The Juneteenth celebration, commemorating the day the last slaves in the U.S. were freed in Texas, carries more gravity this year in the context of the killing of George Floyd by police in Minneapolis.
Today, 155 years after enslaved people were freed, African Americans remain enslaved by a system of racism, prejudice and injustice in a land that pledges a democracy with “liberty and justice for all.”
The June 19th celebration marks the day Union General Gordon Granger freed the enslaved people from Galveston Island, Texas, where 250,000 enslaved people lived after slaveholders fled the Civil War in the South.
And we’ve been a little late to the Juneteenth celebration. Texas first made Juneteenth an official holiday in 1980. Minnesota, Florida and Oklahoma established the holiday in the 1990s. Most of the other states set the holiday after the year 2000. North Dakota, South Dakota and Hawaii are the only states that don’t recognize the day.
The inattention to the holiday reflects our inattention to the issue.
But the freedom won by enslaved people and granted by President Abraham Lincoln and the Congress in passing the 13th Amendment should be considered paramount to our celebration of U.S. democracy and independence.

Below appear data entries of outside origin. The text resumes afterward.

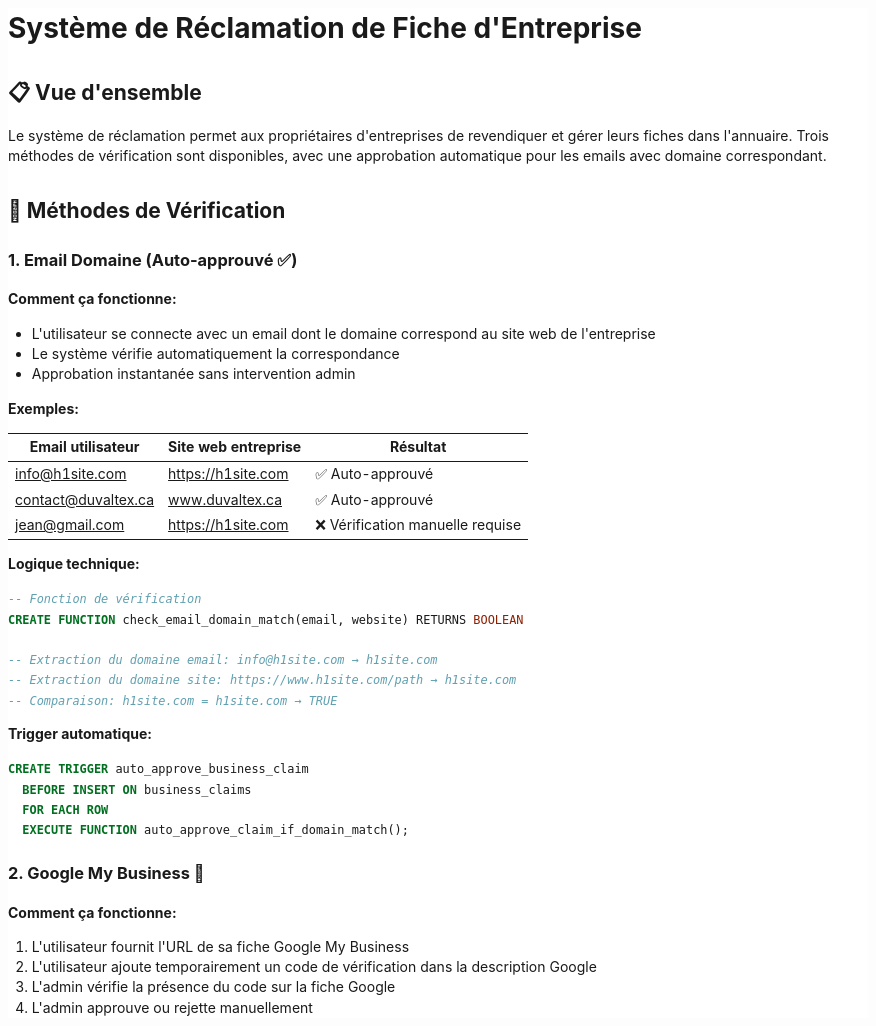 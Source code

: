 # Système de Réclamation de Fiche d'Entreprise

## 📋 Vue d'ensemble

Le système de réclamation permet aux propriétaires d'entreprises de revendiquer et gérer leurs fiches dans l'annuaire. Trois méthodes de vérification sont disponibles, avec une approbation automatique pour les emails avec domaine correspondant.

## 🔐 Méthodes de Vérification

### 1. Email Domaine (Auto-approuvé ✅)

**Comment ça fonctionne:**
- L'utilisateur se connecte avec un email dont le domaine correspond au site web de l'entreprise
- Le système vérifie automatiquement la correspondance
- Approbation instantanée sans intervention admin

**Exemples:**

| Email utilisateur | Site web entreprise | Résultat |
|-------------------|---------------------|----------|
| info@h1site.com | https://h1site.com | ✅ Auto-approuvé |
| contact@duvaltex.ca | www.duvaltex.ca | ✅ Auto-approuvé |
| jean@gmail.com | https://h1site.com | ❌ Vérification manuelle requise |

**Logique technique:**
```sql
-- Fonction de vérification
CREATE FUNCTION check_email_domain_match(email, website) RETURNS BOOLEAN

-- Extraction du domaine email: info@h1site.com → h1site.com
-- Extraction du domaine site: https://www.h1site.com/path → h1site.com
-- Comparaison: h1site.com = h1site.com → TRUE
```

**Trigger automatique:**
```sql
CREATE TRIGGER auto_approve_business_claim
  BEFORE INSERT ON business_claims
  FOR EACH ROW
  EXECUTE FUNCTION auto_approve_claim_if_domain_match();
```

### 2. Google My Business 🔗

**Comment ça fonctionne:**
1. L'utilisateur fournit l'URL de sa fiche Google My Business
2. L'utilisateur ajoute temporairement un code de vérification dans la description Google
3. L'admin vérifie la présence du code sur la fiche Google
4. L'admin approuve ou rejette manuellement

While the American Revolution was fought to combat “taxation without representation,” slavery was defeated to combat life without freedom, a much more fundamental pillar of our democracy.
Maybe we don’t celebrate Juneteenth like we celebrate the 4th of July because the whole of American society — our ancestors — were guilty of perpetrating a system of cruelty and imprisonment on a people we earlier described as part of the group known as “all men created equal.”
Slavery was an affront to our earlier vow in the Declaration of Independence that those “created equal” were also “endowed by their creator with certain inalienable rights, among those being life, liberty and the pursuit of happiness.”
So Juneteenth is a time for African Americans to celebrate. It’s a time for the rest of us to ask forgiveness.